Print the lines below from the line with "### Unzip files" to the line with "which is five." exactly, keeping both ends, and print no pictures.

Provided material:
══════

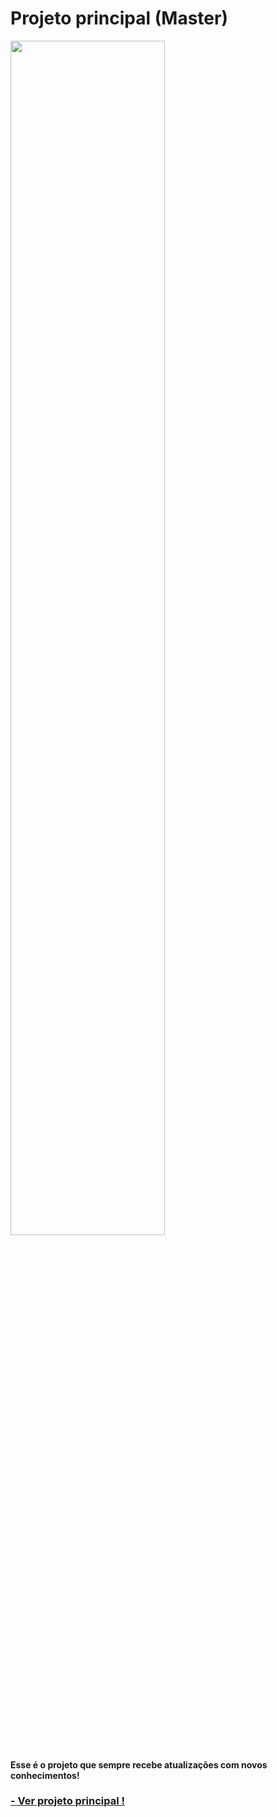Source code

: # Projeto principal (Master)

<div aling-itens="center">
<img  width="70%"   src="https://github.com/Gustavoo-Campos/master/blob/main/src/img/post.png">
</div>
 
#### Esse é o projeto que sempre recebe atualizações com novos conhecimentos!




###  [- Ver projeto principal !](https://gustavoo-campos.github.io/master/) 
  
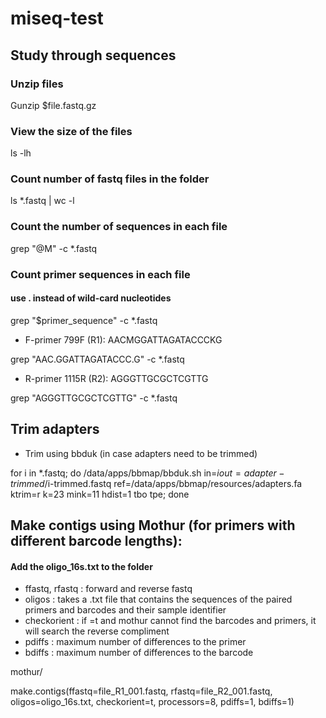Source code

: # miseq-test

## Study through sequences
### Unzip files
Gunzip $file.fastq.gz

### View the size of the files
ls -lh

### Count number of fastq files in the folder
ls *.fastq | wc -l

### Count the number of sequences in each file
grep "@M" -c *.fastq

### Count primer sequences in each file 
#### use . instead of wild-card nucleotides
grep "$primer_sequence" -c *.fastq

* F-primer 799F (R1): AACMGGATTAGATACCCKG

grep "AAC.GGATTAGATACCC.G" -c *.fastq

* R-primer 1115R (R2): AGGGTTGCGCTCGTTG

grep "AGGGTTGCGCTCGTTG" -c *.fastq

## Trim adapters
* Trim using bbduk (in case adapters need to be trimmed)

for i in *.fastq; do /data/apps/bbmap/bbduk.sh in=$i out=adapter-trimmed/$i-trimmed.fastq ref=/data/apps/bbmap/resources/adapters.fa ktrim=r k=23 mink=11 hdist=1 tbo tpe; done

## Make contigs using Mothur (for primers with different barcode lengths):
#### Add the oligo_16s.txt to the folder
* ffastq, rfastq : forward and reverse fastq
* oligos : takes a .txt file that contains the sequences of the paired primers and barcodes and their sample identifier
* checkorient : if =t and mothur cannot find the barcodes and primers, it will search the reverse compliment
* pdiffs : maximum number of differences to the primer
* bdiffs : maximum number of differences to the barcode

mothur/

make.contigs(ffastq=file_R1_001.fastq, rfastq=file_R2_001.fastq, oligos=oligo_16s.txt, checkorient=t, processors=8, pdiffs=1, bdiffs=1)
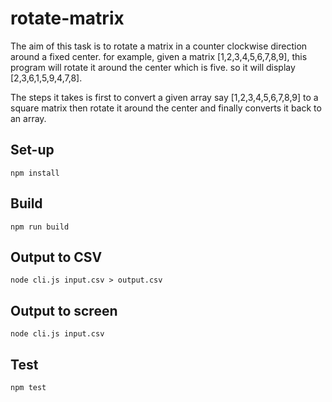 # rotate-matrix

The aim of this task is to rotate a matrix in a counter clockwise direction around a fixed center.
for example, given a matrix [1,2,3,4,5,6,7,8,9], this program will rotate it around the center
which is five. so it will display [2,3,6,1,5,9,4,7,8].

The steps it takes is first to convert a given array say [1,2,3,4,5,6,7,8,9] to a square matrix
then rotate it around the center and finally converts it back to an array.

## Set-up

`npm install`

## Build

`npm run build`

## Output to CSV

`node cli.js input.csv > output.csv`

## Output to screen

`node cli.js input.csv`

## Test

`npm test`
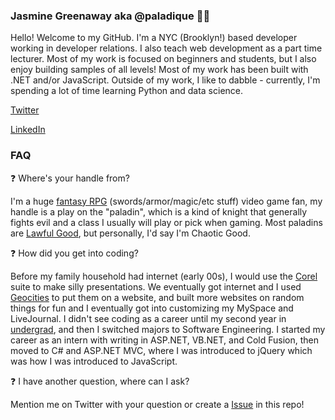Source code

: ### Jasmine Greenaway aka @paladique 👋🏿

Hello! Welcome to my GitHub. I'm a NYC (Brooklyn!) based developer working in developer relations. I also teach web development as a part time lecturer. Most of my work is focused on beginners and students, but I also enjoy building samples of all levels! Most of my work has been built with .NET and/or JavaScript. Outside of my work, I like to dabble - currently, I'm spending a lot of time learning Python and data science.

[Twitter](https://twitter.com/paladique)

[LinkedIn](https://www.linkedin.com/in/jasminegreenaway/)


### FAQ

❓ Where's your handle from? 

I'm a huge [fantasy RPG](https://www.baldursgate.com/) (swords/armor/magic/etc stuff) video game fan, my handle is a play on the "paladin", which is a kind of knight that generally fights evil and a class I usually will play or pick when gaming. Most paladins are [Lawful Good](https://www.gamersdecide.com/articles/dnd-alignments-explained), but personally, I'd say I'm Chaotic Good.

❓ How did you get into coding?

Before my family household had internet (early 00s), I would use the [Corel](https://www.corel.com/en/all-products/) suite to make silly presentations. We eventually got internet and I used [Geocities](https://www.howtogeek.com/692445/remembering-geocities-the-1990s-precursor-to-social-media/) to put them on a website, and built more websites on random things for fun and I eventually got into customizing my MySpace and LiveJournal. I didn't see coding as a career until my second year in [undergrad](https://erau.edu/degrees/bachelor/software-engineering), and then I switched majors to Software Engineering. I started my career as an intern with writing in ASP.NET, VB.NET, and Cold Fusion, then moved to C# and ASP.NET MVC, where I was introduced to jQuery which was how I was introduced to JavaScript. 

❓ I have another question, where can I ask?

Mention me on Twitter with your question or create a [Issue](https://github.com/paladique/paladique/issues/new) in this repo!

══════

Solution for this problem:
### Unzip files
Gunzip $file.fastq.gz

### View the size of the files
ls -lh

### Count number of fastq files in the folder
ls *.fastq | wc -l

### Count the number of sequences in each file
grep "@M" -c *.fastq

### Count primer sequences in each file 
#### use . instead of wild-card nucleotides
grep "$primer_sequence" -c *.fastq

* F-primer 799F (R1): AACMGGATTAGATACCCKG

grep "AAC.GGATTAGATACCC.G" -c *.fastq

* R-primer 1115R (R2): AGGGTTGCGCTCGTTG

grep "AGGGTTGCGCTCGTTG" -c *.fastq

## Trim adapters
* Trim using bbduk (in case adapters need to be trimmed)

for i in *.fastq; do /data/apps/bbmap/bbduk.sh in=$i out=adapter-trimmed/$i-trimmed.fastq ref=/data/apps/bbmap/resources/adapters.fa ktrim=r k=23 mink=11 hdist=1 tbo tpe; done

## Make contigs using Mothur (for primers with different barcode lengths):
#### Add the oligo_16s.txt to the folder
* ffastq, rfastq : forward and reverse fastq
* oligos : takes a .txt file that contains the sequences of the paired primers and barcodes and their sample identifier
* checkorient : if =t and mothur cannot find the barcodes and primers, it will search the reverse compliment
* pdiffs : maximum number of differences to the primer
* bdiffs : maximum number of differences to the barcode

mothur/

make.contigs(ffastq=file_R1_001.fastq, rfastq=file_R2_001.fastq, oligos=oligo_16s.txt, checkorient=t, processors=8, pdiffs=1, bdiffs=1)
 # rotate-matrix

The aim of this task is to rotate a matrix in a counter clockwise direction around a fixed center.
for example, given a matrix [1,2,3,4,5,6,7,8,9], this program will rotate it around the center
which is five. so it will display [2,3,6,1,5,9,4,7,8].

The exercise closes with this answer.